*** PROVIDED RECORDS Section Begins ***

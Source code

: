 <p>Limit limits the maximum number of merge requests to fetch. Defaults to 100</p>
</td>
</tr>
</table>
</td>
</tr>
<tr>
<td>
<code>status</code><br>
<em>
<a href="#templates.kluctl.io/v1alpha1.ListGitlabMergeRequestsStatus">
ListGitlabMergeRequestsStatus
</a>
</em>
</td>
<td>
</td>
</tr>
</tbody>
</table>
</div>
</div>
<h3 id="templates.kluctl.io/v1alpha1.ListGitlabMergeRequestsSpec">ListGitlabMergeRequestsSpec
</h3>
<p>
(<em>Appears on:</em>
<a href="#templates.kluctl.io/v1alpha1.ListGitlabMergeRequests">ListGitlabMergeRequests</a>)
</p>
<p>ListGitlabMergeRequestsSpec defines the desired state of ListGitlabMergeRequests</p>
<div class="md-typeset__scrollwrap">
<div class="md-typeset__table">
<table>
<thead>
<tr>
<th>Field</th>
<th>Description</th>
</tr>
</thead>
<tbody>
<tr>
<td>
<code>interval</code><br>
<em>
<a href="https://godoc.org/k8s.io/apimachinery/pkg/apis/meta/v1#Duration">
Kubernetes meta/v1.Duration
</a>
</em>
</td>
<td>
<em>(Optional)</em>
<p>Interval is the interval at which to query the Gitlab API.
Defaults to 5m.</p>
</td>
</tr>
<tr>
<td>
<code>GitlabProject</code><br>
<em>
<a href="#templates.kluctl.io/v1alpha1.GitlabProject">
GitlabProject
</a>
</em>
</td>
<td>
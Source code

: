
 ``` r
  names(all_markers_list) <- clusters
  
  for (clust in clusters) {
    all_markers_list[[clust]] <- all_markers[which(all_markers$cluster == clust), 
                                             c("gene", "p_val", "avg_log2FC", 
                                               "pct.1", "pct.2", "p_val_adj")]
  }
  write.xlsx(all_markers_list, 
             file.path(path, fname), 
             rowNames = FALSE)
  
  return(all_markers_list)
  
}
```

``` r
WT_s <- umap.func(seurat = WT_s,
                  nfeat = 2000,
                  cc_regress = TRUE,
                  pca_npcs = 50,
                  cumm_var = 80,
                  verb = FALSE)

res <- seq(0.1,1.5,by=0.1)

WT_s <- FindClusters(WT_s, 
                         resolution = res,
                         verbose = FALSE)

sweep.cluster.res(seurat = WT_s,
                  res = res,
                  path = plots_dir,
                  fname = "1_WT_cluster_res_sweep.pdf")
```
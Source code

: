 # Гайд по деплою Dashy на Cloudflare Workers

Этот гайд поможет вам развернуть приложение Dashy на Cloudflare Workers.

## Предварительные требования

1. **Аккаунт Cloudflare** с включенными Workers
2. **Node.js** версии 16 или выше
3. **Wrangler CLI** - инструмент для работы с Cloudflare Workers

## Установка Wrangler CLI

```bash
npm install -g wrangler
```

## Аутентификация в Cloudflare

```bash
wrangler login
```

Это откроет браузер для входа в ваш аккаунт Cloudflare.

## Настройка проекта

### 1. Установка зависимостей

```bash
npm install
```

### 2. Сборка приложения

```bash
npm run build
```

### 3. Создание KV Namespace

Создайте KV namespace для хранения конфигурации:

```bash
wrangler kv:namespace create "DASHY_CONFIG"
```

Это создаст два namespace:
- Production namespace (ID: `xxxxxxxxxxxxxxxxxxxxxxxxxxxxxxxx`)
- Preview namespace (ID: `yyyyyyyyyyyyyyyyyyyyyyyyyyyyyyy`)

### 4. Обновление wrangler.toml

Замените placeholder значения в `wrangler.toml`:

*** PROVIDED RECORDS Section Ends ***

[WORK TO BE COMPLETED] All of the records above must be reproduced exactly.

[RESPONSE AREA]
Source code

: <p>Limit limits the maximum number of merge requests to fetch. Defaults to 100</p>
</td>
</tr>
</table>
</td>
</tr>
<tr>
<td>
<code>status</code><br>
<em>
<a href="#templates.kluctl.io/v1alpha1.ListGitlabMergeRequestsStatus">
ListGitlabMergeRequestsStatus
</a>
</em>
</td>
<td>
</td>
</tr>
</tbody>
</table>
</div>
</div>
<h3 id="templates.kluctl.io/v1alpha1.ListGitlabMergeRequestsSpec">ListGitlabMergeRequestsSpec
</h3>
<p>
(<em>Appears on:</em>
<a href="#templates.kluctl.io/v1alpha1.ListGitlabMergeRequests">ListGitlabMergeRequests</a>)
</p>
<p>ListGitlabMergeRequestsSpec defines the desired state of ListGitlabMergeRequests</p>
<div class="md-typeset__scrollwrap">
<div class="md-typeset__table">
<table>
<thead>
<tr>
<th>Field</th>
<th>Description</th>
</tr>
</thead>
<tbody>
<tr>
<td>
<code>interval</code><br>
<em>
<a href="https://godoc.org/k8s.io/apimachinery/pkg/apis/meta/v1#Duration">
Kubernetes meta/v1.Duration
</a>
</em>
</td>
<td>
<em>(Optional)</em>
<p>Interval is the interval at which to query the Gitlab API.
Defaults to 5m.</p>
</td>
</tr>
<tr>
<td>
<code>GitlabProject</code><br>
<em>
<a href="#templates.kluctl.io/v1alpha1.GitlabProject">
GitlabProject
</a>
</em>
</td>
<td>
Source code

:
 ``` r
  names(all_markers_list) <- clusters
  
  for (clust in clusters) {
    all_markers_list[[clust]] <- all_markers[which(all_markers$cluster == clust), 
                                             c("gene", "p_val", "avg_log2FC", 
                                               "pct.1", "pct.2", "p_val_adj")]
  }
  write.xlsx(all_markers_list, 
             file.path(path, fname), 
             rowNames = FALSE)
  
  return(all_markers_list)
  
}
```

``` r
WT_s <- umap.func(seurat = WT_s,
                  nfeat = 2000,
                  cc_regress = TRUE,
                  pca_npcs = 50,
                  cumm_var = 80,
                  verb = FALSE)

res <- seq(0.1,1.5,by=0.1)

WT_s <- FindClusters(WT_s, 
                         resolution = res,
                         verbose = FALSE)

sweep.cluster.res(seurat = WT_s,
                  res = res,
                  path = plots_dir,
                  fname = "1_WT_cluster_res_sweep.pdf")
```
Source code

: # Гайд по деплою Dashy на Cloudflare Workers

Этот гайд поможет вам развернуть приложение Dashy на Cloudflare Workers.

## Предварительные требования

1. **Аккаунт Cloudflare** с включенными Workers
2. **Node.js** версии 16 или выше
3. **Wrangler CLI** - инструмент для работы с Cloudflare Workers

## Установка Wrangler CLI

```bash
npm install -g wrangler
```

## Аутентификация в Cloudflare

```bash
wrangler login
```

Это откроет браузер для входа в ваш аккаунт Cloudflare.

## Настройка проекта

### 1. Установка зависимостей

```bash
npm install
```

### 2. Сборка приложения

```bash
npm run build
```

### 3. Создание KV Namespace

Создайте KV namespace для хранения конфигурации:

```bash
wrangler kv:namespace create "DASHY_CONFIG"
```

Это создаст два namespace:
- Production namespace (ID: `xxxxxxxxxxxxxxxxxxxxxxxxxxxxxxxx`)
- Preview namespace (ID: `yyyyyyyyyyyyyyyyyyyyyyyyyyyyyyy`)

### 4. Обновление wrangler.toml

Замените placeholder значения в `wrangler.toml`:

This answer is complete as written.